:: Study material

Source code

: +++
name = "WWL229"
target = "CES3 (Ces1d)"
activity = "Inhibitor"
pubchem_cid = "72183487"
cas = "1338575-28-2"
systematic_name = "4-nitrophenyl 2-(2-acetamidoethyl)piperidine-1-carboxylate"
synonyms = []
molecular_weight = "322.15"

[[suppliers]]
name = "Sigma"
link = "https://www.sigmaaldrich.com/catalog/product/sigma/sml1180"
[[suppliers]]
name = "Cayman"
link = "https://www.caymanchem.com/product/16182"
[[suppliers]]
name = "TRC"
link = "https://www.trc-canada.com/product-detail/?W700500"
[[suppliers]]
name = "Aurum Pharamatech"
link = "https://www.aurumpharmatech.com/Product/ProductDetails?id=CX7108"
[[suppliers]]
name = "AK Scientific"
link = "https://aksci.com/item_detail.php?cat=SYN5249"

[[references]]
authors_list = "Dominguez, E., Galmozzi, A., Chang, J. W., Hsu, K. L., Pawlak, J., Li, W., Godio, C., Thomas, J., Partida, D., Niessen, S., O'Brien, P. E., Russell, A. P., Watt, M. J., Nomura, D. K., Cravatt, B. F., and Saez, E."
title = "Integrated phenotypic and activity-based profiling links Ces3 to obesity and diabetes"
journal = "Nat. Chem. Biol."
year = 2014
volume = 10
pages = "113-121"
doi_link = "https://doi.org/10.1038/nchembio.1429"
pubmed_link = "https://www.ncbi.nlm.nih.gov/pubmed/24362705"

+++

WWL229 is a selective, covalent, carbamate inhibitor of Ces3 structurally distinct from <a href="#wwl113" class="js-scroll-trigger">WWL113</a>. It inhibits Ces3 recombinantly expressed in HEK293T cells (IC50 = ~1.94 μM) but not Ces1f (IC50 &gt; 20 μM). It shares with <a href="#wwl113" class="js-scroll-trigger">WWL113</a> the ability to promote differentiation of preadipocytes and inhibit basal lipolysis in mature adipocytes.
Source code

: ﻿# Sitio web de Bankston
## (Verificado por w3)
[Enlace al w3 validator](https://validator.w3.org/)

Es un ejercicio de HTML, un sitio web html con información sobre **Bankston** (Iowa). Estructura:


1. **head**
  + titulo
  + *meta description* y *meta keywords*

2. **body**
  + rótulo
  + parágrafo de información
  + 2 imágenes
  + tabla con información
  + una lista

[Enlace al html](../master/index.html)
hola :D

::::

### Your goal
Reproduce the lines of the entries above from the one with "WWL229 is a" to the one with "tabla con información", both included, exactly and without any other line.

### Solution to the exercise
WWL229 is a selective, covalent, carbamate inhibitor of Ces3 structurally distinct from <a href="#wwl113" class="js-scroll-trigger">WWL113</a>. It inhibits Ces3 recombinantly expressed in HEK293T cells (IC50 = ~1.94 μM) but not Ces1f (IC50 &gt; 20 μM). It shares with <a href="#wwl113" class="js-scroll-trigger">WWL113</a> the ability to promote differentiation of preadipocytes and inhibit basal lipolysis in mature adipocytes.
Source code

: ﻿# Sitio web de Bankston
## (Verificado por w3)
[Enlace al w3 validator](https://validator.w3.org/)

Es un ejercicio de HTML, un sitio web html con información sobre **Bankston** (Iowa). Estructura:


1. **head**
  + titulo
  + *meta description* y *meta keywords*

2. **body**
  + rótulo
  + parágrafo de información
  + 2 imágenes
  + tabla con información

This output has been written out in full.